◆ **RECORDS SUPPLIED**
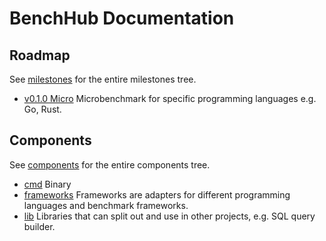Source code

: # BenchHub Documentation

## Roadmap

See [milestones](milestones) for the entire milestones tree.

- [v0.1.0 Micro](milestones/v0.1.0-micro) Microbenchmark for specific programming languages e.g. Go, Rust.
  
## Components

See [components](components) for the entire components tree.

- [cmd](components/cmd) Binary
- [frameworks](components/frameworks) Frameworks are adapters for different programming languages and benchmark frameworks.
- [lib](components/lib) Libraries that can split out and use in other projects, e.g. SQL query builder. 
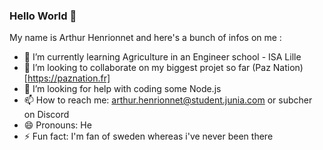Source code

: ### Hello World 👋

My name is Arthur Henrionnet and here's a bunch of infos on me :
- 🌱 I’m currently learning Agriculture in an Engineer school - ISA Lille
- 👯 I’m looking to collaborate on my biggest projet so far (Paz Nation)[https://paznation.fr]
- 🤔 I’m looking for help with coding some Node.js
- 📫 How to reach me: arthur.henrionnet@student.junia.com or subcher on Discord
- 😄 Pronouns: He
- ⚡ Fun fact: I'm fan of sweden whereas i've never been there
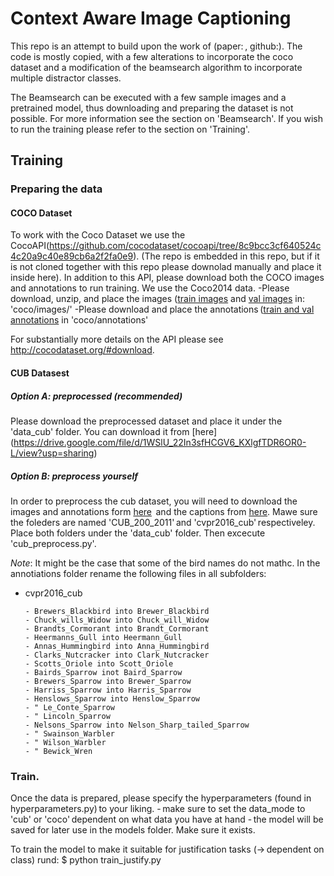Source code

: # Context Aware Image Captioning
This repo is an attempt to build upon the work of  (paper: , github:). The code is mostly copied, with a few alterations to incorporate the coco dataset and a modification of the beamsearch algorithm to incorporate multiple distractor classes. 

The Beamsearch can be executed with a few sample images and a pretrained model, thus downloading and preparing the dataset is not possible. For more information see the section on 'Beamsearch'. 
If you wish to run the training please refer to the section on 'Training'. 


## Training
### Preparing the data

#### COCO Dataset
To work with the Coco Dataset we use the CocoAPI(https://github.com/cocodataset/cocoapi/tree/8c9bcc3cf640524c4c20a9c40e89cb6a2f2fa0e9). (The repo is embedded in this repo, but if it is not cloned together with this repo please downolad manually and place it inside here). 
In addition to this API, please download both the COCO images and annotations to run training. We use the Coco2014 data.
-Please download, unzip, and place the images ([train images](http://images.cocodataset.org/zips/train2014.zip) and [val images](http://images.cocodataset.org/zips/val2014.zip) in: 'coco/images/'
-Please download and place the annotations ([train and val annotations](http://images.cocodataset.org/annotations/annotations_trainval2014.zip)  in 'coco/annotations'

For substantially more details on the API please see http://cocodataset.org/#download.

#### CUB Datasest

##### Option A: preprocessed (recommended)
Please download the preprocessed dataset and place it under the 'data_cub' folder. You can download it from [here]
(https://drive.google.com/file/d/1WSlU_22In3sfHCGV6_KXlgfTDR6OR0-L/view?usp=sharing)


##### Option B: preprocess yourself
In order to preprocess the cub dataset, you will need to download the images and annotations form [here](https://drive.google.com/file/d/1hbzc_P1FuxMkcabkgn9ZKinBwW683j45/view)  and the captions from [here](https://drive.google.com/file/d/0B0ywwgffWnLLZW9uVHNjb2JmNlE/view). Mawe sure the foleders are named 'CUB_200_2011' and 'cvpr2016_cub' respectiveley. Place both folders under the 'data_cub' folder. Then excecute 'cub_preprocess.py'. 

*Note*: It might be the case that some of the bird names do not mathc. In the annotiations folder rename the following files in all subfolders: 
- cvpr2016_cub


      - Brewers_Blackbird into Brewer_Blackbird
      - Chuck_wills_Widow into Chuck_will_Widow
      - Brandts_Cormorant into Brandt_Cormorant
      - Heermanns_Gull into Heermann_Gull
      - Annas_Hummingbird into Anna_Hummingbird
      - Clarks_Nutcracker into Clark_Nutcracker
      - Scotts_Oriole into Scott_Oriole
      - Bairds_Sparrow inot Baird_Sparrow
      - Brewers_Sparrow into Brewer_Sparrow
      - Harriss_Sparrow into Harris_Sparrow
      - Henslows_Sparrow into Henslow_Sparrow
      - " Le_Conte_Sparrow
      - " Lincoln_Sparrow
      - Nelsons_Sparrow into Nelson_Sharp_tailed_Sparrow 
      - " Swainson_Warbler
      - " Wilson_Warbler
      - " Bewick_Wren

### Train. 
Once the data is prepared, please specify the hyperparameters (found in hyperparameters.py) to your liking. 
- make sure to set the data_mode to 'cub' or 'coco' dependent on what data you have at hand
- the model will be saved for later use in the models folder. Make sure it exists. 

To train the model to make it suitable for justification tasks (-> dependent on class) rund:
$ python train_justify.py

◆ **YOUR INSTRUCTIONS**
Restate the lines of the records exactly, starting at the first and stopping after the line with "- [frameworks](components/frameworks) Frameworks". Leave out any picture.

◆ **SOLUTION**
Source code

: # BenchHub Documentation

## Roadmap

See [milestones](milestones) for the entire milestones tree.

- [v0.1.0 Micro](milestones/v0.1.0-micro) Microbenchmark for specific programming languages e.g. Go, Rust.
  
## Components

See [components](components) for the entire components tree.

- [cmd](components/cmd) Binary
- [frameworks](components/frameworks) Frameworks are adapters for different programming languages and benchmark frameworks.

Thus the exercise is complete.